◆ **ACTION ITEM**
Where the string "methodA" occurs in a line of the data below, that line should be copied.
'''
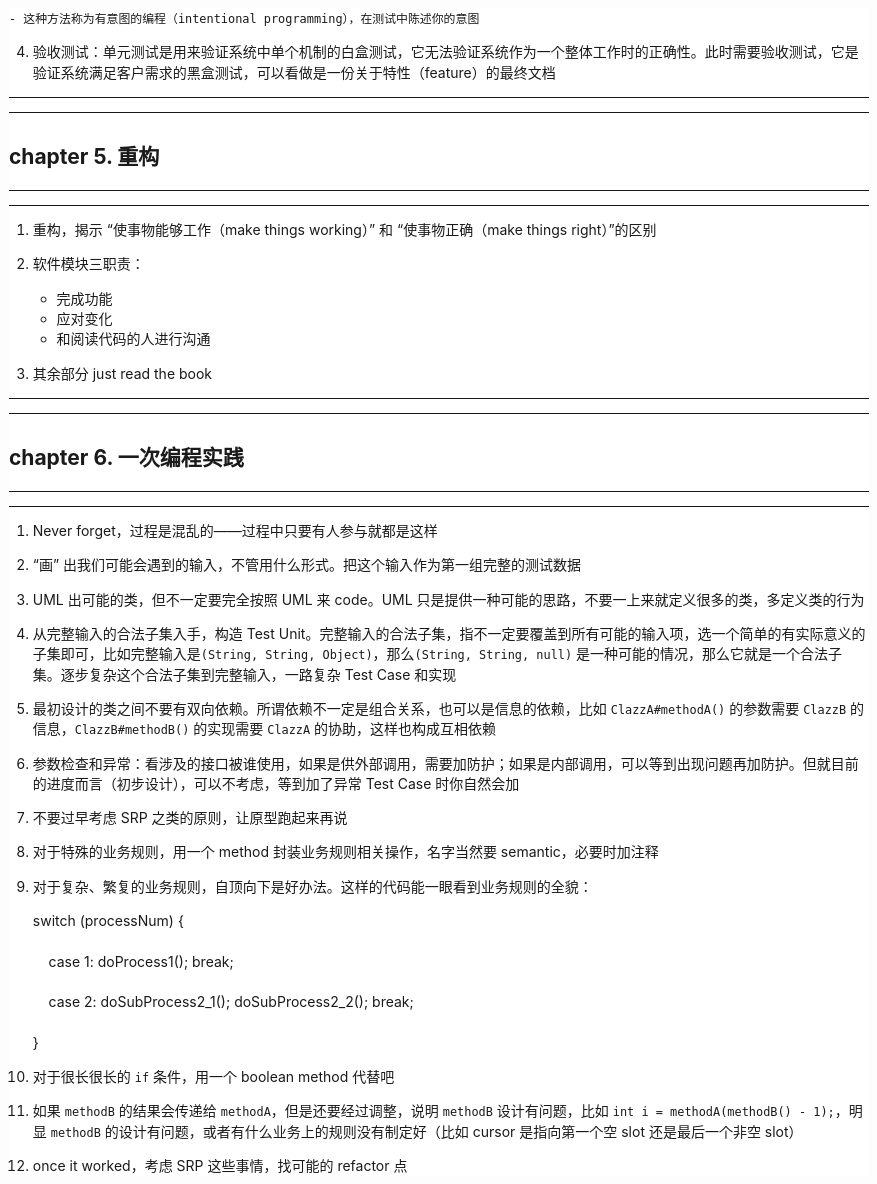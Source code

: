 	- 这种方法称为有意图的编程（intentional programming），在测试中陈述你的意图  
  
4. 验收测试：单元测试是用来验证系统中单个机制的白盒测试，它无法验证系统作为一个整体工作时的正确性。此时需要验收测试，它是验证系统满足客户需求的黑盒测试，可以看做是一份关于特性（feature）的最终文档  
  
  
----------  
  
----------  
  
## <a name="ch5"></a>chapter 5. 重构   
  
  
----------  
  
----------  
  
1. 重构，揭示 “使事物能够工作（make things working）” 和 “使事物正确（make things right）”的区别  
2. 软件模块三职责： 
 
	- 完成功能  
	- 应对变化  
	- 和阅读代码的人进行沟通  
	
3. 其余部分 just read the book
  
----------  
  
----------  
  
## <a name="ch6"></a>chapter 6. 一次编程实践
  
  
----------  
  
----------  
  
1. Never forget，过程是混乱的——过程中只要有人参与就都是这样  
2. “画” 出我们可能会遇到的输入，不管用什么形式。把这个输入作为第一组完整的测试数据  
3. UML 出可能的类，但不一定要完全按照 UML 来 code。UML 只是提供一种可能的思路，不要一上来就定义很多的类，多定义类的行为  
4. 从完整输入的合法子集入手，构造 Test Unit。完整输入的合法子集，指不一定要覆盖到所有可能的输入项，选一个简单的有实际意义的子集即可，比如完整输入是`(String, String, Object)`，那么`(String, String, null)` 是一种可能的情况，那么它就是一个合法子集。逐步复杂这个合法子集到完整输入，一路复杂 Test Case 和实现  
5. 最初设计的类之间不要有双向依赖。所谓依赖不一定是组合关系，也可以是信息的依赖，比如 `ClazzA#methodA()` 的参数需要 `ClazzB` 的信息，`ClazzB#methodB()` 的实现需要 `ClazzA` 的协助，这样也构成互相依赖  
6. 参数检查和异常：看涉及的接口被谁使用，如果是供外部调用，需要加防护；如果是内部调用，可以等到出现问题再加防护。但就目前的进度而言（初步设计），可以不考虑，等到加了异常 Test Case 时你自然会加  
7. 不要过早考虑 SRP 之类的原则，让原型跑起来再说  
8. 对于特殊的业务规则，用一个 method 封装业务规则相关操作，名字当然要 semantic，必要时加注释  
9. 对于复杂、繁复的业务规则，自顶向下是好办法。这样的代码能一眼看到业务规则的全貌：  
	  
	switch (processNum) {<br/>  
	&nbsp;&nbsp;&nbsp;&nbsp;case 1: doProcess1(); break;<br/>  
	&nbsp;&nbsp;&nbsp;&nbsp;case 2: doSubProcess2_1(); doSubProcess2_2(); break;<br>  
	}
  
10. 对于很长很长的 `if` 条件，用一个 boolean method 代替吧  
11. 如果 `methodB` 的结果会传递给 `methodA`，但是还要经过调整，说明 `methodB` 设计有问题，比如 `int i = methodA(methodB() - 1);`，明显 `methodB` 的设计有问题，或者有什么业务上的规则没有制定好（比如 cursor 是指向第一个空 slot 还是最后一个非空 slot）  
12. once it worked，考虑 SRP 这些事情，找可能的 refactor 点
'''
◆ **RESPONSE**
5. 最初设计的类之间不要有双向依赖。所谓依赖不一定是组合关系，也可以是信息的依赖，比如 `ClazzA#methodA()` 的参数需要 `ClazzB` 的信息，`ClazzB#methodB()` 的实现需要 `ClazzA` 的协助，这样也构成互相依赖  
11. 如果 `methodB` 的结果会传递给 `methodA`，但是还要经过调整，说明 `methodB` 设计有问题，比如 `int i = methodA(methodB() - 1);`，明显 `methodB` 的设计有问题，或者有什么业务上的规则没有制定好（比如 cursor 是指向第一个空 slot 还是最后一个非空 slot）  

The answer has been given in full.